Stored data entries
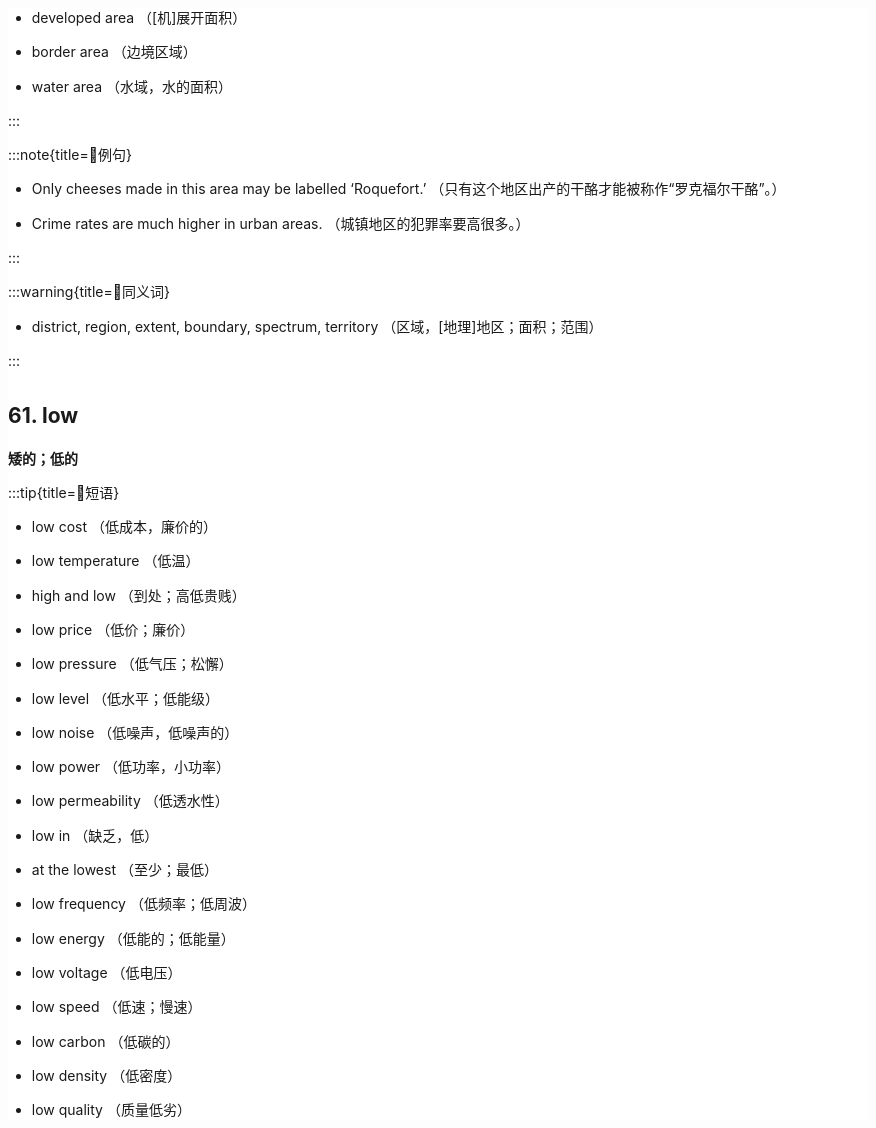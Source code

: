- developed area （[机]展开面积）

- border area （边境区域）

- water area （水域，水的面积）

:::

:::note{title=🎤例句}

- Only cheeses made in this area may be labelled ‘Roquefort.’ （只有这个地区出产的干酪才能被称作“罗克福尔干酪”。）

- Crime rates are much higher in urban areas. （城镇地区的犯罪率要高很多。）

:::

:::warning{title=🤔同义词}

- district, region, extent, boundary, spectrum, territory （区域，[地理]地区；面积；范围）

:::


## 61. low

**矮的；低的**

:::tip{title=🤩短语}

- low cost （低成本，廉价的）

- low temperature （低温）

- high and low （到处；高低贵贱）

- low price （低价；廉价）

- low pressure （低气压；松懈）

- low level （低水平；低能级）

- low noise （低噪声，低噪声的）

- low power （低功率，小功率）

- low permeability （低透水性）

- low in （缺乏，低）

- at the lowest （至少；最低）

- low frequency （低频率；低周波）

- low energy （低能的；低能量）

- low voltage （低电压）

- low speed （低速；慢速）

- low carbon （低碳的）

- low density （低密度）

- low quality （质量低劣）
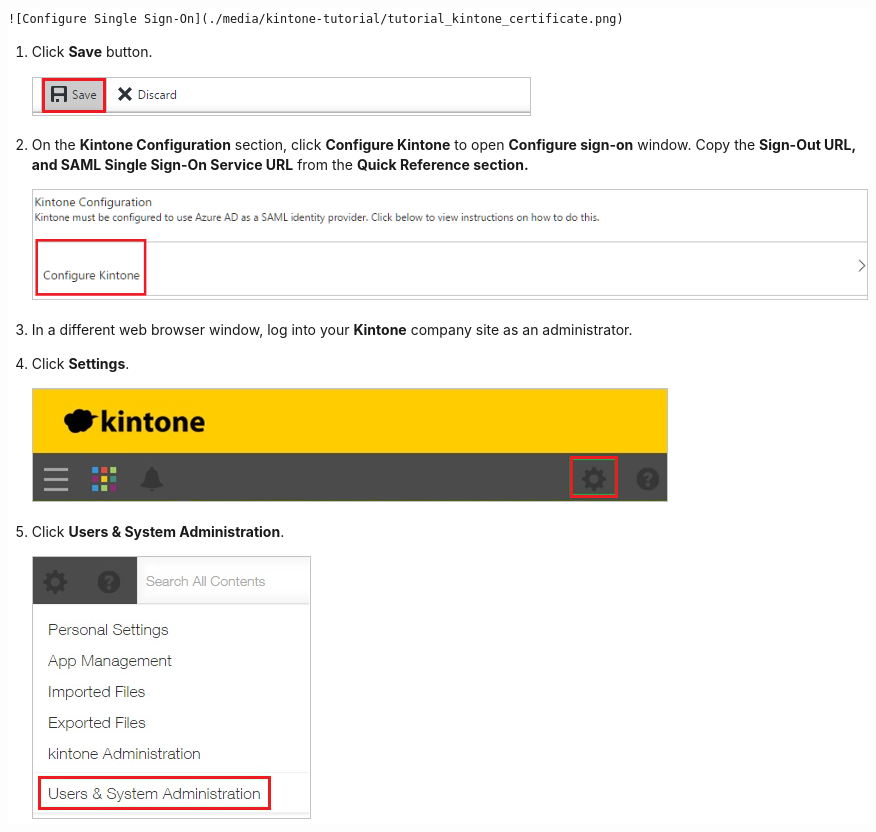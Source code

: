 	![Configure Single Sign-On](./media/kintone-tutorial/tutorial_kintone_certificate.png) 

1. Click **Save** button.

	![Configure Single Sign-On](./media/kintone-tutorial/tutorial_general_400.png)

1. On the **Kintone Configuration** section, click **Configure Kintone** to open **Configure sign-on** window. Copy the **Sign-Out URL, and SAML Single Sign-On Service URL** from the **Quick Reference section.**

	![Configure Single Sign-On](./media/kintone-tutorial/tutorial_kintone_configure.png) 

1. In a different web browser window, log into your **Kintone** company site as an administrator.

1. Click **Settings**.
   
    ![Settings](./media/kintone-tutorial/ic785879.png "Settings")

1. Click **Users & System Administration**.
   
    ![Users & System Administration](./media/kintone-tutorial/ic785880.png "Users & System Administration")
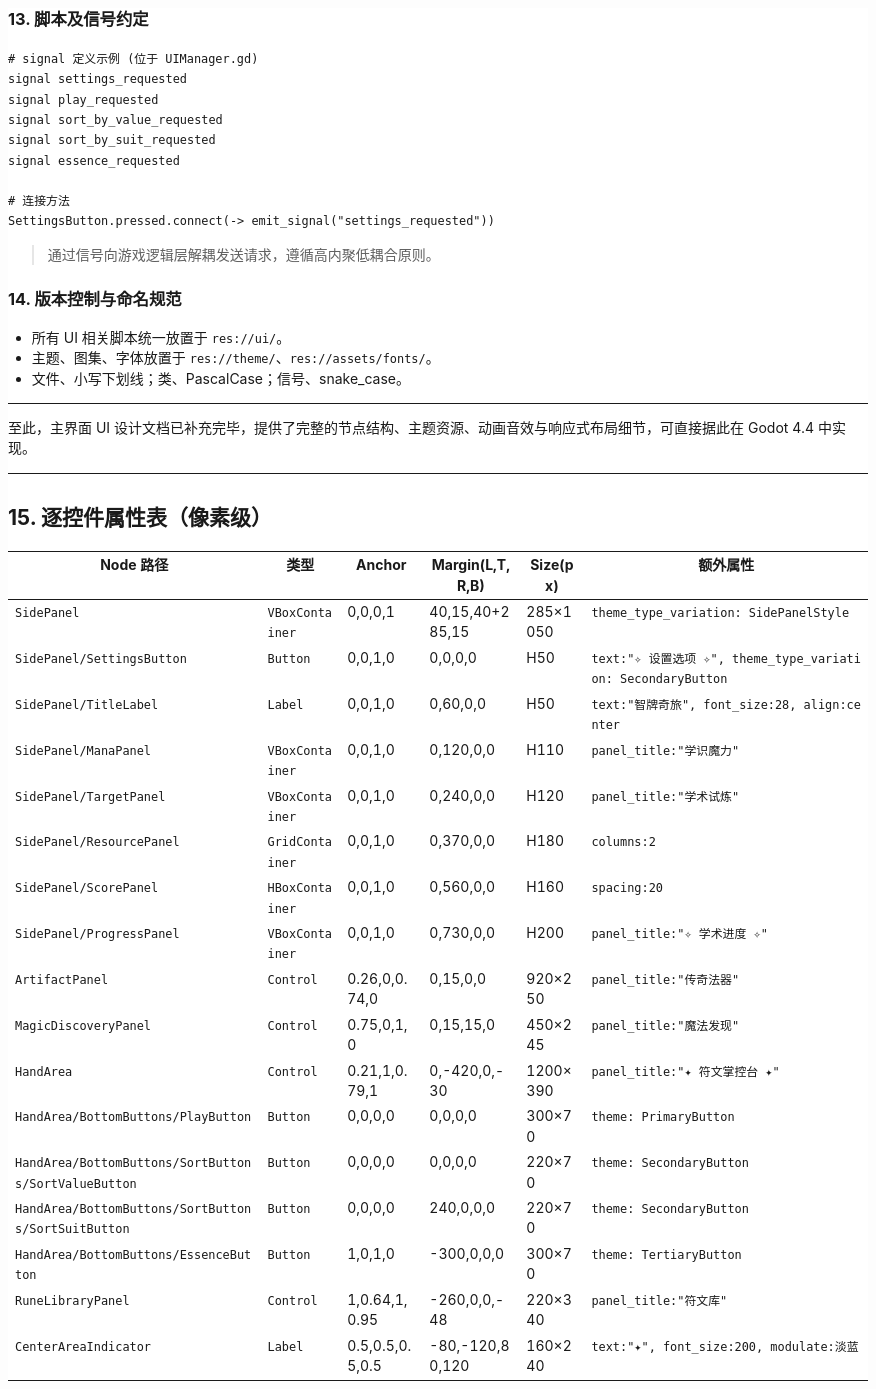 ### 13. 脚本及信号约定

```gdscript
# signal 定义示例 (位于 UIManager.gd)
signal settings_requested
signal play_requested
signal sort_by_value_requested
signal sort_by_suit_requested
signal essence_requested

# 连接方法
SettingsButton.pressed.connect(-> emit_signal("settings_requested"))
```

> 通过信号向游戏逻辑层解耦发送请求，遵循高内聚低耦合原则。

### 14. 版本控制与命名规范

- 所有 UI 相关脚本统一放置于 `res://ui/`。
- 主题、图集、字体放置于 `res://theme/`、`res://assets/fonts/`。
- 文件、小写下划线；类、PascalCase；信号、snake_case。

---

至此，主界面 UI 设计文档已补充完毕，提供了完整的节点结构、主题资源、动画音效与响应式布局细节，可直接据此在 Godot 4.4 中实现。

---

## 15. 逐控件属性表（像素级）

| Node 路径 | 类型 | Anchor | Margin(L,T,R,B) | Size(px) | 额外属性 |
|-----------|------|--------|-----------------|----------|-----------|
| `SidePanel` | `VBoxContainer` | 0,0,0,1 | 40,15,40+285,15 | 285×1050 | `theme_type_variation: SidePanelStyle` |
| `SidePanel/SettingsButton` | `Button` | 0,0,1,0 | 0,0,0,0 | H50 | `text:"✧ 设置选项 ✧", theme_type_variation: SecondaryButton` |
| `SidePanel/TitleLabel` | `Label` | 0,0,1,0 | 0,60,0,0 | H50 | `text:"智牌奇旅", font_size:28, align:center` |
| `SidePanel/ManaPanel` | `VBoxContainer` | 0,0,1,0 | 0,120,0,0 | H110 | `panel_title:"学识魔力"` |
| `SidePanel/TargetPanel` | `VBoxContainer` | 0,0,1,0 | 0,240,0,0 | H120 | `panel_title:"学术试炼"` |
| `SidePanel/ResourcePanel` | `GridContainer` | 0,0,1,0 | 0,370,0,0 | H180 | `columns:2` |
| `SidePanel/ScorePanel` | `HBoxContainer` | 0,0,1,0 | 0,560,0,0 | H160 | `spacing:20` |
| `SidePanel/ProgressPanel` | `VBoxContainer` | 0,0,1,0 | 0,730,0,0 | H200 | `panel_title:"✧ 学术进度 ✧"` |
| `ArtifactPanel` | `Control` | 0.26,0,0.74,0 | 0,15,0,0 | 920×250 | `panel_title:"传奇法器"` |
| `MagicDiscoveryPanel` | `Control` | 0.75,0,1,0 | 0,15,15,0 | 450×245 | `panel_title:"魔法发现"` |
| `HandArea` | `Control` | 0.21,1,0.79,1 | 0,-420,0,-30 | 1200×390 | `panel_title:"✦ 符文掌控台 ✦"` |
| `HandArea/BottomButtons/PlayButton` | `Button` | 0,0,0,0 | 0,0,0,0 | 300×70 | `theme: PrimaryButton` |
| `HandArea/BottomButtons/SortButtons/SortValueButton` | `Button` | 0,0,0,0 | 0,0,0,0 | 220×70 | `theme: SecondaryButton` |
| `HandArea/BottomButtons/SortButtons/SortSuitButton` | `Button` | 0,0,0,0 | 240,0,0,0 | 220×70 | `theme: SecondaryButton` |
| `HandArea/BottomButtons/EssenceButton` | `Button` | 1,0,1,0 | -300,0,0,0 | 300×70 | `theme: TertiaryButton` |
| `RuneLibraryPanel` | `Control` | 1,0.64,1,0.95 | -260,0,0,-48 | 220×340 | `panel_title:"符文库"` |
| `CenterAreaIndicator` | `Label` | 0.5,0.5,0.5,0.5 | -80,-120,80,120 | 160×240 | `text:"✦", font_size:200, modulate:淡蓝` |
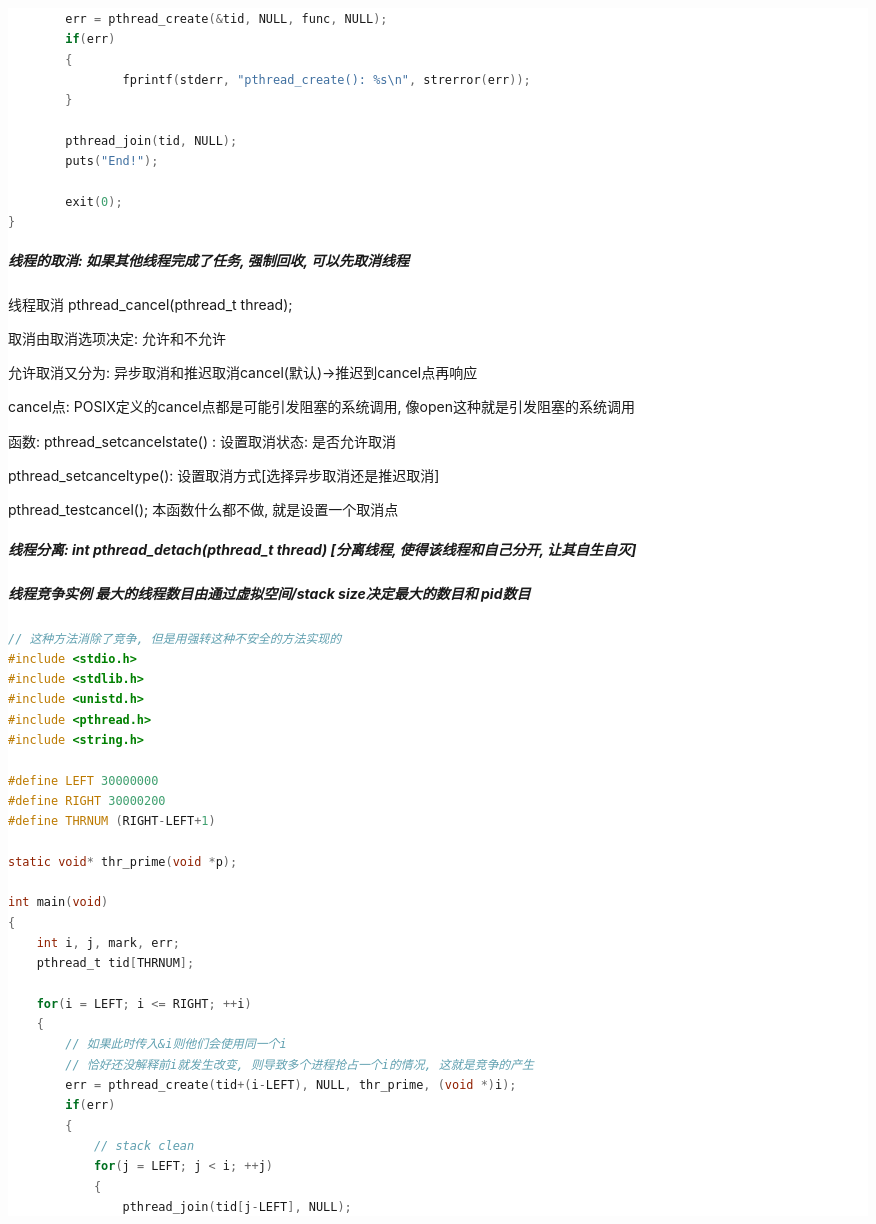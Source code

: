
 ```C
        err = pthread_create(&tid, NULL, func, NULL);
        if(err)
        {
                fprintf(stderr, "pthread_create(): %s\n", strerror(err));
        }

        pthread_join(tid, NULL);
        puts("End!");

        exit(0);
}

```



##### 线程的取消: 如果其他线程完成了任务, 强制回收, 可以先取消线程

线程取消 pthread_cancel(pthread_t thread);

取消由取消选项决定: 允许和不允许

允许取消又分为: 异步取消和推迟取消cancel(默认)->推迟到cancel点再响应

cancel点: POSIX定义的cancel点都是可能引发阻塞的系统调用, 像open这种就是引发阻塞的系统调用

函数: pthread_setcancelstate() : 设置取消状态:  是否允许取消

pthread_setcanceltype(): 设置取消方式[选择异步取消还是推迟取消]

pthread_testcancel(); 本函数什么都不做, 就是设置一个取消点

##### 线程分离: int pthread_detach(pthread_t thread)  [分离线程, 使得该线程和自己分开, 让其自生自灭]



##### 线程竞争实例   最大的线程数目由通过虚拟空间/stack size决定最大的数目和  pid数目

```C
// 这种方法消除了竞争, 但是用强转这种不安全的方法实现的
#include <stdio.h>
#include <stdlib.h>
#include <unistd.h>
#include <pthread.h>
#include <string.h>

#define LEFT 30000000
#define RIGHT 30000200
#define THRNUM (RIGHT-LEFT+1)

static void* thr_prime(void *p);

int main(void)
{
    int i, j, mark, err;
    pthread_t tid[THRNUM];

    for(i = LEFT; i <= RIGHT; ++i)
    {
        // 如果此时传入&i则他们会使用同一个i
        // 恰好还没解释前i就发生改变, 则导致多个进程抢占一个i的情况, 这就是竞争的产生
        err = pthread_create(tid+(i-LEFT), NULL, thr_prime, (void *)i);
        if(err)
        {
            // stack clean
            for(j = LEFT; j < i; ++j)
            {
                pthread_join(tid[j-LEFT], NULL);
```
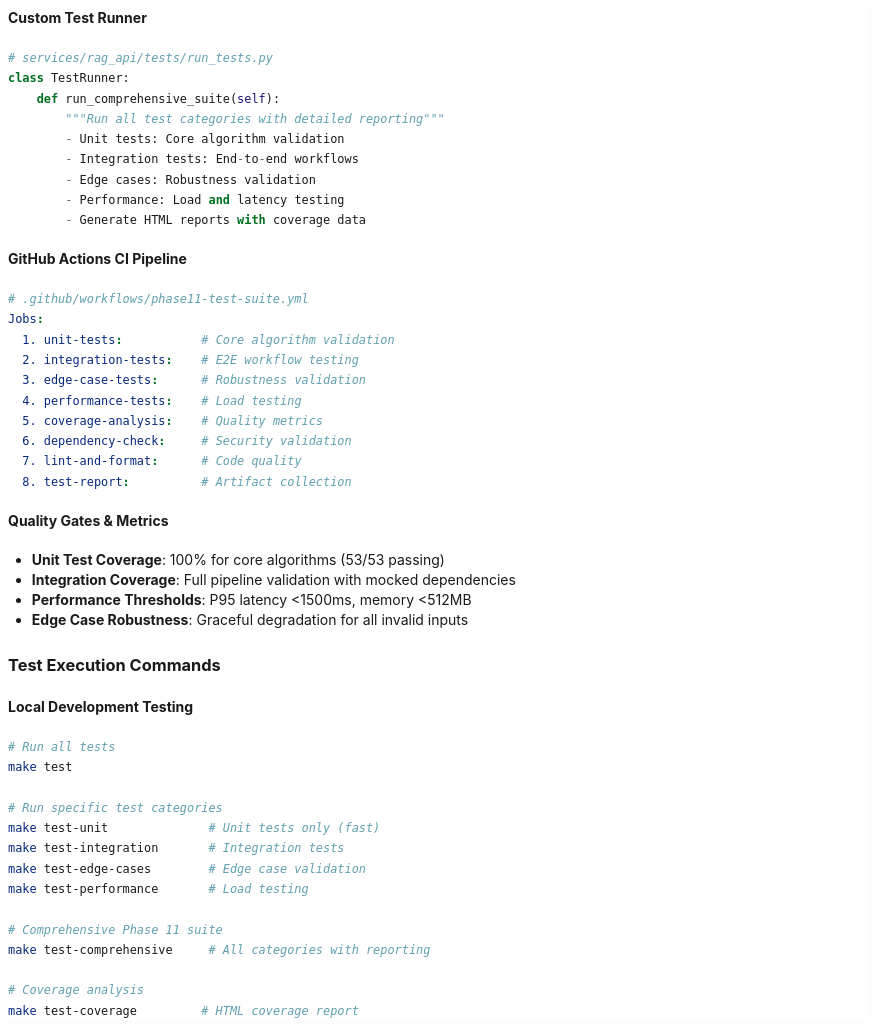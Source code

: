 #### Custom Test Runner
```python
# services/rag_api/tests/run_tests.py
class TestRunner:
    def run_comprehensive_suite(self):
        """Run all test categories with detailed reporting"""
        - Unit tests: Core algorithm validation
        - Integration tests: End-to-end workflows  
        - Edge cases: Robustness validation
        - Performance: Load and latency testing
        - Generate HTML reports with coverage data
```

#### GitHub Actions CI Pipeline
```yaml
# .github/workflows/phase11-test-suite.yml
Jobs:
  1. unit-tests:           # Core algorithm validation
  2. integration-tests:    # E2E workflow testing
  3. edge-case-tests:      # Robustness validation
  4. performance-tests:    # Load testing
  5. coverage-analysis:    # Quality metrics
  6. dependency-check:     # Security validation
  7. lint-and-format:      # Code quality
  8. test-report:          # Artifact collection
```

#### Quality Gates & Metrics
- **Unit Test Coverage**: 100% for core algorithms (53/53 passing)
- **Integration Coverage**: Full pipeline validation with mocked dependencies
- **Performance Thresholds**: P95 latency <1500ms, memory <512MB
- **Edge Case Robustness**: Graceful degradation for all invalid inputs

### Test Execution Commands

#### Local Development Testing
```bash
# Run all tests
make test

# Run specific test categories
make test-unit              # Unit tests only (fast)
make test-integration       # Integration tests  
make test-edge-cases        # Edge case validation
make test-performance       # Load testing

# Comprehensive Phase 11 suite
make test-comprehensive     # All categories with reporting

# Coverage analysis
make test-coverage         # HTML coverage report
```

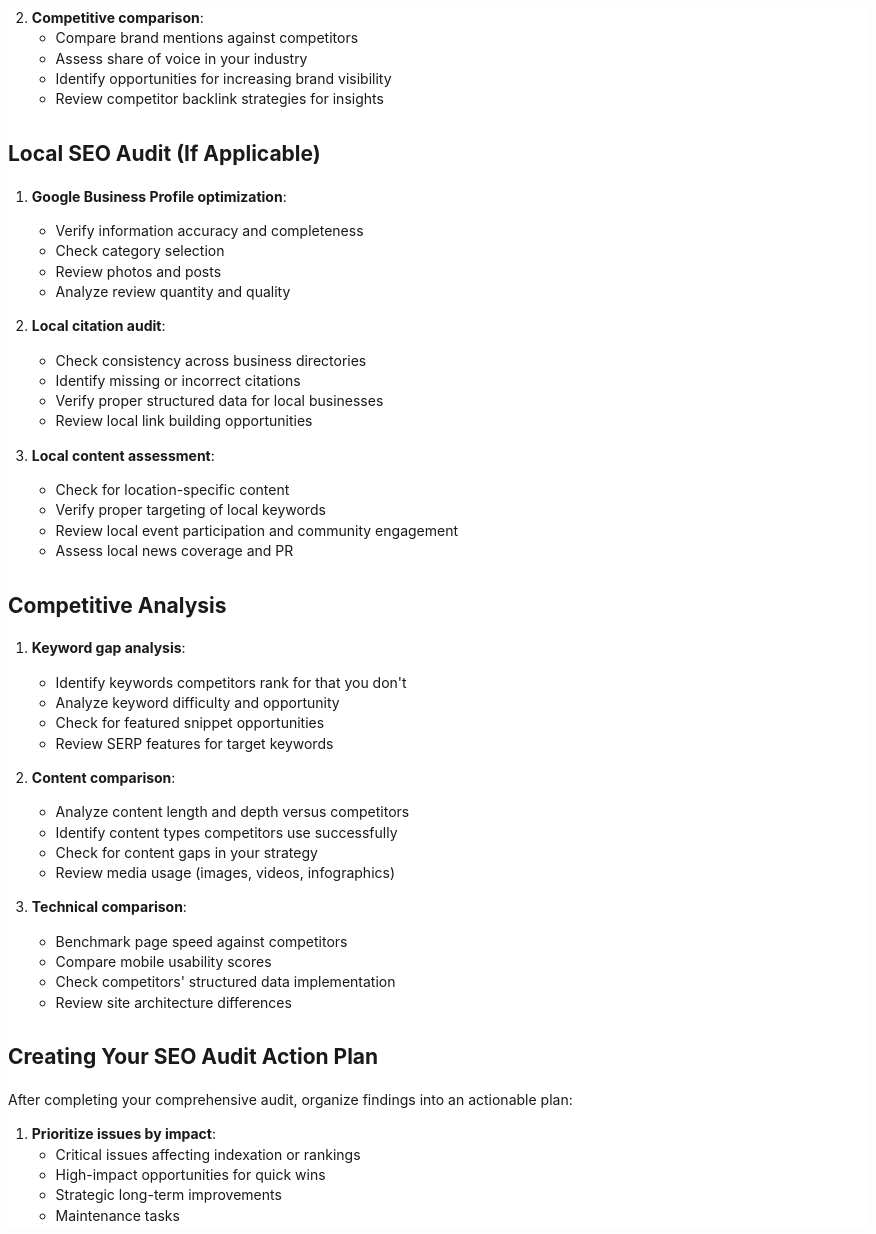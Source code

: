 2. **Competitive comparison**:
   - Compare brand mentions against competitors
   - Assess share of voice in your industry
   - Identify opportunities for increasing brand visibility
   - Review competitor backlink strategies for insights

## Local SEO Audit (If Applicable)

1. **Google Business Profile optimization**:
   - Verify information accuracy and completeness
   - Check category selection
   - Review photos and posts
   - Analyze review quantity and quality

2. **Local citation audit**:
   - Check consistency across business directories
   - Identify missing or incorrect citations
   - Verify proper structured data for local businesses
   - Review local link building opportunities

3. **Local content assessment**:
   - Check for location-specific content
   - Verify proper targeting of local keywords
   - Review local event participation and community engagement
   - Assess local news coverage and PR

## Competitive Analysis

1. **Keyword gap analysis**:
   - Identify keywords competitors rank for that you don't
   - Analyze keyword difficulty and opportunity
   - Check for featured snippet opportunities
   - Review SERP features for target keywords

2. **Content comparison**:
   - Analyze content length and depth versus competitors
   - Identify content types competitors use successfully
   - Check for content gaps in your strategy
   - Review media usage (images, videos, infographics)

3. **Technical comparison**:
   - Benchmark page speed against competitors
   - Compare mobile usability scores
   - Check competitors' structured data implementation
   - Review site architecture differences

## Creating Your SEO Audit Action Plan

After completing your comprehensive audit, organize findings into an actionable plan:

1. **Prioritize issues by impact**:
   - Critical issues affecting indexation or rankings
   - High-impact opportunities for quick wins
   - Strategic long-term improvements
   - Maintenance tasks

Work to complete:
Out of the data above, give again only the lines starting at the one holding "- Check for featured snippet opportunities" and ending at the one holding "## Creating Your SEO Audit Action Plan", unchanged.

Solution to the exercise:
   - Check for featured snippet opportunities
   - Review SERP features for target keywords

2. **Content comparison**:
   - Analyze content length and depth versus competitors
   - Identify content types competitors use successfully
   - Check for content gaps in your strategy
   - Review media usage (images, videos, infographics)

3. **Technical comparison**:
   - Benchmark page speed against competitors
   - Compare mobile usability scores
   - Check competitors' structured data implementation
   - Review site architecture differences

## Creating Your SEO Audit Action Plan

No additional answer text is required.